- [Exercise goal]
All lines in the data bearing the string "pętli" should be identified and copied.

- [Records to process]
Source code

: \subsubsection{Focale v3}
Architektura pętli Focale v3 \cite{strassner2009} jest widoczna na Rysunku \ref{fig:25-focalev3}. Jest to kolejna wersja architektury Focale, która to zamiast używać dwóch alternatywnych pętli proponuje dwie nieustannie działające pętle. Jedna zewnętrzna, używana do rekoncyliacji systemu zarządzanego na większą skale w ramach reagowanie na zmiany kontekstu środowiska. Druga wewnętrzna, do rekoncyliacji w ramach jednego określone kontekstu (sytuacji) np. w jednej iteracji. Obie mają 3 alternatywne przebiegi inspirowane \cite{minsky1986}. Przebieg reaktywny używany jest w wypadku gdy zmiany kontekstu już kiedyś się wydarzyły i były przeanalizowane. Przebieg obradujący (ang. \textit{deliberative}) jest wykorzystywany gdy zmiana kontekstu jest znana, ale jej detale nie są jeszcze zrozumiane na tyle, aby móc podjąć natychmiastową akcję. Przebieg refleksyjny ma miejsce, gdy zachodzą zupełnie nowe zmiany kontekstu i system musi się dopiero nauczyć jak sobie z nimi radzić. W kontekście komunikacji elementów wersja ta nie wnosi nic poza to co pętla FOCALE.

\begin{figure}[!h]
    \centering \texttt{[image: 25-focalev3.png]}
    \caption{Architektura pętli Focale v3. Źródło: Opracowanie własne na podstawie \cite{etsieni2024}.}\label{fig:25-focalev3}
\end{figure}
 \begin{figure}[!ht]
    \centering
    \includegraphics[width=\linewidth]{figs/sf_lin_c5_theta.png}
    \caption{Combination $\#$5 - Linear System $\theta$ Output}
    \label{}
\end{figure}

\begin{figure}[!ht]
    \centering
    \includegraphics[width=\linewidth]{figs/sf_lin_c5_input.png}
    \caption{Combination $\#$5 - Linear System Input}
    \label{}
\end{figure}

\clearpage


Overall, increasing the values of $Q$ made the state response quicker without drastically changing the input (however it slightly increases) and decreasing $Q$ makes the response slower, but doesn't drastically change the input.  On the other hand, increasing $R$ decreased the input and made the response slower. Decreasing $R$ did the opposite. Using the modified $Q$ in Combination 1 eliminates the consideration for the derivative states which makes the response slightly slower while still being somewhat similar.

- [Solution to this problem]
Architektura pętli Focale v3 \cite{strassner2009} jest widoczna na Rysunku \ref{fig:25-focalev3}. Jest to kolejna wersja architektury Focale, która to zamiast używać dwóch alternatywnych pętli proponuje dwie nieustannie działające pętle. Jedna zewnętrzna, używana do rekoncyliacji systemu zarządzanego na większą skale w ramach reagowanie na zmiany kontekstu środowiska. Druga wewnętrzna, do rekoncyliacji w ramach jednego określone kontekstu (sytuacji) np. w jednej iteracji. Obie mają 3 alternatywne przebiegi inspirowane \cite{minsky1986}. Przebieg reaktywny używany jest w wypadku gdy zmiany kontekstu już kiedyś się wydarzyły i były przeanalizowane. Przebieg obradujący (ang. \textit{deliberative}) jest wykorzystywany gdy zmiana kontekstu jest znana, ale jej detale nie są jeszcze zrozumiane na tyle, aby móc podjąć natychmiastową akcję. Przebieg refleksyjny ma miejsce, gdy zachodzą zupełnie nowe zmiany kontekstu i system musi się dopiero nauczyć jak sobie z nimi radzić. W kontekście komunikacji elementów wersja ta nie wnosi nic poza to co pętla FOCALE.
    \caption{Architektura pętli Focale v3. Źródło: Opracowanie własne na podstawie \cite{etsieni2024}.}\label{fig:25-focalev3}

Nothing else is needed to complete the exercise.